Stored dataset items
•••
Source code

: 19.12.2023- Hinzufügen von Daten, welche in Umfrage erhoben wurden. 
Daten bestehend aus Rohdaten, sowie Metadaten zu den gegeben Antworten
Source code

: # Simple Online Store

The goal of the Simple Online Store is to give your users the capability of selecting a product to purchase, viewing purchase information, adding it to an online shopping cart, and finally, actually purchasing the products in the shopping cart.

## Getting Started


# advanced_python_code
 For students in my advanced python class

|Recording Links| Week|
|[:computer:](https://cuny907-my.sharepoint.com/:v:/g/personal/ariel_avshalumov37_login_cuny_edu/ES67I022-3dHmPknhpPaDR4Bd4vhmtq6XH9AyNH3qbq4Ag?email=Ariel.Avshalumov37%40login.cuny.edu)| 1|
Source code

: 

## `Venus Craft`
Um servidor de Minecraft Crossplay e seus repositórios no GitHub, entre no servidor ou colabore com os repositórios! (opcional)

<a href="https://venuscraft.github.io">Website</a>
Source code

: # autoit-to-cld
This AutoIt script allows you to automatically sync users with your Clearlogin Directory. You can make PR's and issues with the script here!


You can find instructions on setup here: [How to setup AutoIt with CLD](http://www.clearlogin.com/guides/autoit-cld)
•••
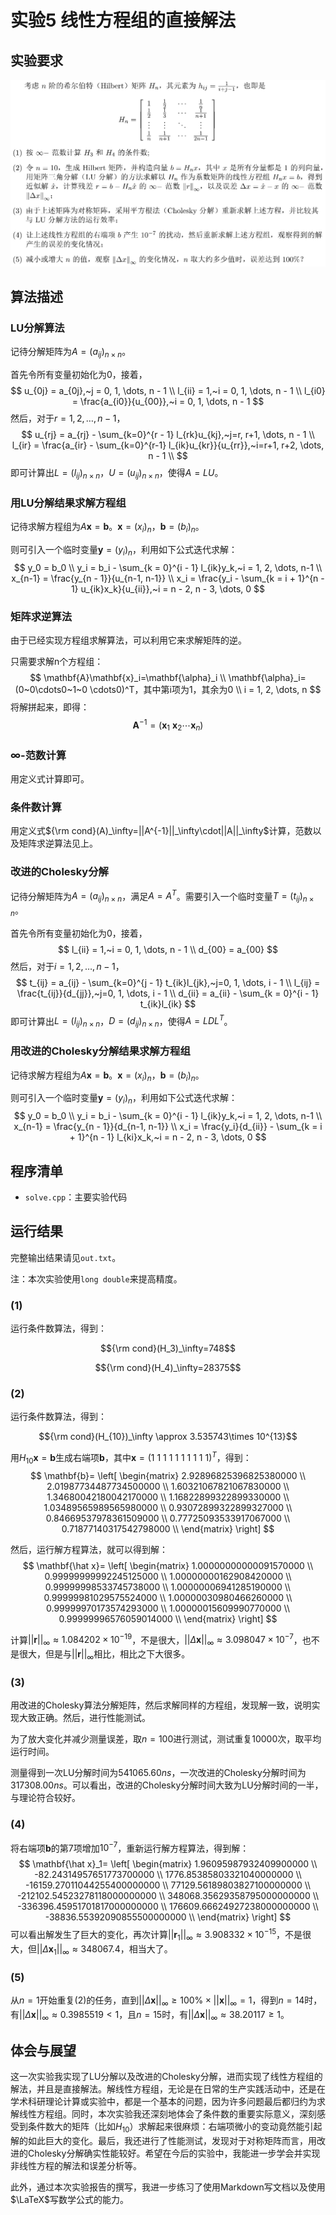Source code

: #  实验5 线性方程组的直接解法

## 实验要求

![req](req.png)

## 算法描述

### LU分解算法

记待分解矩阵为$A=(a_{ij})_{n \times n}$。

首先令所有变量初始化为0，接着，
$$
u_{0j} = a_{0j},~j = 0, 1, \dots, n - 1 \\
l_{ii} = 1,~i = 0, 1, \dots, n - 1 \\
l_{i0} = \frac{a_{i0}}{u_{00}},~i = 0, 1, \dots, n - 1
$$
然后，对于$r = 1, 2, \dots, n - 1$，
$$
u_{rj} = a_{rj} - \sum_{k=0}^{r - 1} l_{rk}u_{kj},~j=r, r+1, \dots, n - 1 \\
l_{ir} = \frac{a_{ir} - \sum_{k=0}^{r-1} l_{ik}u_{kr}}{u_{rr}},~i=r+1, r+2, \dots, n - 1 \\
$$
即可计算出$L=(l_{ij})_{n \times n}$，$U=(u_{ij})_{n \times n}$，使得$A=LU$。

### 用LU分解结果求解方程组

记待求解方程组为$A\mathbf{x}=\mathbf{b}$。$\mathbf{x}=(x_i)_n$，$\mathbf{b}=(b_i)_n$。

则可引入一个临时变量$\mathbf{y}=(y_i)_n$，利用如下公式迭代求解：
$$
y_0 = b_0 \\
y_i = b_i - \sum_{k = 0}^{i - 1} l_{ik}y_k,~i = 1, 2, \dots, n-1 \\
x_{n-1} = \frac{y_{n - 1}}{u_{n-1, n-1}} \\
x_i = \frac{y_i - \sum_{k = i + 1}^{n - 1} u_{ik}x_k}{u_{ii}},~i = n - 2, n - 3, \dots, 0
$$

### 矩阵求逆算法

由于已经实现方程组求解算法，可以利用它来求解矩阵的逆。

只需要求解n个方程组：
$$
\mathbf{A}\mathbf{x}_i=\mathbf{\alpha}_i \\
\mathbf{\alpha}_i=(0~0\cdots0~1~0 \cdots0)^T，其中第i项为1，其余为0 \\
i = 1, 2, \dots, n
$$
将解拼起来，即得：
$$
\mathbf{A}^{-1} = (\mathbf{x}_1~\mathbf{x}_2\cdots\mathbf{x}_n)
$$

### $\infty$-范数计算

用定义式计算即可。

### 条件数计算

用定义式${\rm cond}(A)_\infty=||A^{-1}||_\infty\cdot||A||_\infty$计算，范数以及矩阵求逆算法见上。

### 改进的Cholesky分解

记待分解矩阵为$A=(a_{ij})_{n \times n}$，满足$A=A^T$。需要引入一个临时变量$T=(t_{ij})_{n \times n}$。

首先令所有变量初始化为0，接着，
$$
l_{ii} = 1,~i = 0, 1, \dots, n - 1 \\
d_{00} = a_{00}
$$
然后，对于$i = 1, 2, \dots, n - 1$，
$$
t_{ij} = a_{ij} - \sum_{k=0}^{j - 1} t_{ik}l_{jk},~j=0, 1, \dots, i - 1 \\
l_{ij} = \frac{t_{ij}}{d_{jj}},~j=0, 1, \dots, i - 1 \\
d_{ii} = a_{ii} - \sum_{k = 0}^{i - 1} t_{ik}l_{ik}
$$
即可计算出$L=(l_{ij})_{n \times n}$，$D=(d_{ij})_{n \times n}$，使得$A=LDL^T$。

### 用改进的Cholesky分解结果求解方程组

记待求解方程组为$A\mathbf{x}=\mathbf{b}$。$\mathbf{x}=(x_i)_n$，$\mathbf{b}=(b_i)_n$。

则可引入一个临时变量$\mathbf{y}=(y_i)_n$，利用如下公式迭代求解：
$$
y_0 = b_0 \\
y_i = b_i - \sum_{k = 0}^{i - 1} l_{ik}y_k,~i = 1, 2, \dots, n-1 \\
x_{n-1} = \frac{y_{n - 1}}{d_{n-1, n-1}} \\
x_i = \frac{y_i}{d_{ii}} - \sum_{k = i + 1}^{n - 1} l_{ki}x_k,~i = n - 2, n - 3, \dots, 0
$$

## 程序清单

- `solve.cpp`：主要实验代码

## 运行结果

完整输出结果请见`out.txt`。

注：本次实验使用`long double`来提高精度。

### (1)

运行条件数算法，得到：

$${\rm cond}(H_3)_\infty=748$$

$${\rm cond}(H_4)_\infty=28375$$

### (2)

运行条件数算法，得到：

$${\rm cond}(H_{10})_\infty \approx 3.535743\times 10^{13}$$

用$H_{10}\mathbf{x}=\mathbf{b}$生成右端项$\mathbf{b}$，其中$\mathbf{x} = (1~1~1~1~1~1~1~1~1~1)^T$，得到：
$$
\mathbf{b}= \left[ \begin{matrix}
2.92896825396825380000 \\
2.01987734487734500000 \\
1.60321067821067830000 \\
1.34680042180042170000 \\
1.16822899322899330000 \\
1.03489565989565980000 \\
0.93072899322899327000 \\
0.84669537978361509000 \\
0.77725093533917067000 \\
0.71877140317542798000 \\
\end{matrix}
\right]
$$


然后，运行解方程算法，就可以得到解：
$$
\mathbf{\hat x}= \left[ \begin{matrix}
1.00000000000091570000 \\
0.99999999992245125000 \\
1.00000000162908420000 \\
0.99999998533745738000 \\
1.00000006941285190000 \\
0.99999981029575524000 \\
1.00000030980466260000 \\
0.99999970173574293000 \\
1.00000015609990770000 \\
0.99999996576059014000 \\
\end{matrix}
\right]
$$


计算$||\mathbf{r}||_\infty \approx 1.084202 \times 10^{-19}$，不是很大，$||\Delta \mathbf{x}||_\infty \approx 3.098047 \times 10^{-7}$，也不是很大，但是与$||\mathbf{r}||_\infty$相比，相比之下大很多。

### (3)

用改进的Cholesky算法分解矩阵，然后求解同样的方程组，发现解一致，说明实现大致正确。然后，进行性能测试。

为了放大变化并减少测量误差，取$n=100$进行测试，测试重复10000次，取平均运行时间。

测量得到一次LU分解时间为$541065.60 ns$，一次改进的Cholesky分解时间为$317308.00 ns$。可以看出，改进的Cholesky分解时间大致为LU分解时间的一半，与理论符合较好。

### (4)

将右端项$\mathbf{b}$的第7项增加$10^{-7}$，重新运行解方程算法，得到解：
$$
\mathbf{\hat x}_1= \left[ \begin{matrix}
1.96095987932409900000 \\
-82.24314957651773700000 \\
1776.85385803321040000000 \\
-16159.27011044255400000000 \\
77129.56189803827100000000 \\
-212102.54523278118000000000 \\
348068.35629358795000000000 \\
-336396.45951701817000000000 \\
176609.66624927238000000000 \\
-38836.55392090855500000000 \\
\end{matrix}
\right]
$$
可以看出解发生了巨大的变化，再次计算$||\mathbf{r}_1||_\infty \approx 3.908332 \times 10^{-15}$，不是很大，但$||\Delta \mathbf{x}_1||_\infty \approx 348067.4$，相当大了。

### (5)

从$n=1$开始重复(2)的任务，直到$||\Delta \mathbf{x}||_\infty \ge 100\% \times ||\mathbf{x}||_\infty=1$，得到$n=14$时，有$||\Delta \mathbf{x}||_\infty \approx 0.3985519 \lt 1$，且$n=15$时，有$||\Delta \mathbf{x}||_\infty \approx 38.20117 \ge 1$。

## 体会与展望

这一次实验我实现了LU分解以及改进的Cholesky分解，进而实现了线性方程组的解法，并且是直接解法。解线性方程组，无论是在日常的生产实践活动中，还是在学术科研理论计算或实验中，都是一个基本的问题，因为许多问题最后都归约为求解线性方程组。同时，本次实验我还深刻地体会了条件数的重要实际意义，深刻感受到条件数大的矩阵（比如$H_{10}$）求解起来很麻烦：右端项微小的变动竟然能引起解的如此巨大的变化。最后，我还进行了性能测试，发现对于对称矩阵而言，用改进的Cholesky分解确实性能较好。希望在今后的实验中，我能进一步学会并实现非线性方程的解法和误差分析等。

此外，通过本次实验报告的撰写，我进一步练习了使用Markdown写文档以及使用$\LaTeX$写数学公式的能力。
•••
■ **PROBLEM DESCRIPTION**
Return all lines above that mention the word "Simple".

■ **EXERCISE RESULT**
: # Simple Online Store
The goal of the Simple Online Store is to give your users the capability of selecting a product to purchase, viewing purchase information, adding it to an online shopping cart, and finally, actually purchasing the products in the shopping cart.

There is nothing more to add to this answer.